CAPTAIN HENRY TEN EYCK, 1702-84/Revolutionary War service 1777-83, was adjutant of the 2nd CONNECTICUT REGIMENT during the winter 1777-78 at Valley Forge when it was a part of Washington’s forces in the Philadelphia area; he is mentioned at least once by George Washington in an order when at Valley Forge — Head-Quarters V. Forge Washington March 25, 1778 / General Orders — “Mr. Ten Eyck Adjutant in Genl. Huntington’s Brigade is appointed to do the duty of Brigade Major…”
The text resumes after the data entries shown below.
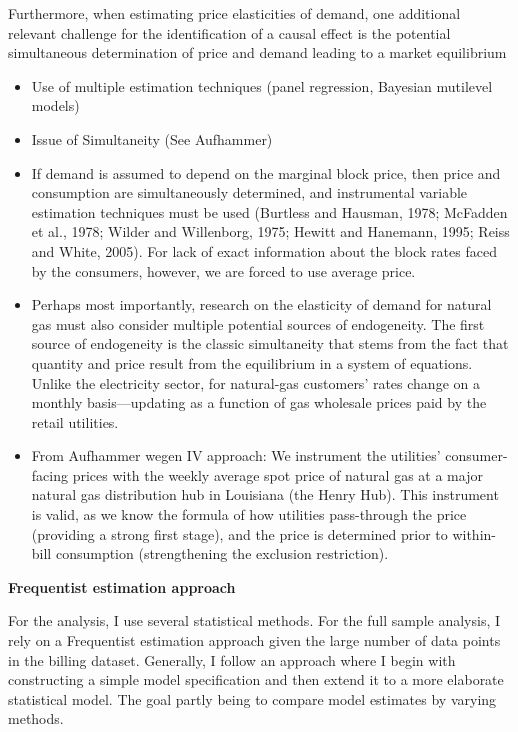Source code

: \documentclass[12pt,twoside]{reedthesis}
\begin{document}
Furthermore, when estimating price elasticities of demand, one additional relevant challenge for the identification of a causal effect is the potential simultaneous determination of price and demand leading to a market equilibrium
\begin{itemize}
\item
  Use of multiple estimation techniques (panel regression, Bayesian mutilevel models)
\item
  Issue of Simultaneity (See Aufhammer)
\item
  If demand is assumed to depend on the marginal block price, then price and consumption are simultaneously determined, and instrumental variable estimation techniques must be used (Burtless and Hausman, 1978; McFadden et al., 1978; Wilder and Willenborg, 1975; Hewitt and Hanemann, 1995; Reiss and White, 2005). For lack of exact information about the block rates faced by the consumers, however, we are forced to use average price.
\item
  Perhaps most importantly, research on the elasticity of demand for natural gas must also consider multiple potential sources of endogeneity. The first source of endogeneity is the classic simultaneity that stems from the fact that quantity and price result from the equilibrium in a system of equations. Unlike the electricity sector, for natural-gas customers' rates change on a monthly basis---updating as a function of gas wholesale prices paid by the retail utilities.
\item
  From Aufhammer wegen IV approach: We instrument the utilities' consumer-facing prices with the weekly average spot price of natural gas at a major natural gas distribution hub in Louisiana (the Henry Hub). This instrument is valid, as we know the formula of how utilities pass-through the price (providing a strong first stage), and the price is determined prior to within-bill consumption (strengthening the exclusion restriction).
\end{itemize}
\textbf{Frequentist estimation approach}

For the analysis, I use several statistical methods. For the full sample analysis, I rely on a Frequentist estimation approach given the large number of data points in the billing dataset. Generally, I follow an approach where I begin with constructing a simple model specification and then extend it to a more elaborate statistical model. The goal partly being to compare model estimates by varying methods.
\end{document}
CAMP CONN’T HUTTS, Camp Connecticut Huts, is what is better known as Camp Connecticut Village, a camp on the east side of the Hudson River across from West Point where Connecticut soldiers of the Continental Army spent winters.
6TH CONNECTICUT REGIMENT, formed in May 1775 in New Haven, took part in the siege of Boston and fought in the battles of Long Island, the New York Campaign, and one of its officers and a company of light infantry were in the battle of Stony Point; Abraham Cooper and John Nailes (Nails) names are in historical and government records of Revolutionary War veterans.
COMMITTEE PAY TABLE, HARTFORD, a committee of five men who authorized payments for military services by soldiers and for supplies during the Revolutionary War; it was replaced by the state comptroller in 1786.
Well-preserved, all period handwriting legible except for a couple of words, Ten Eyck signature light from fading.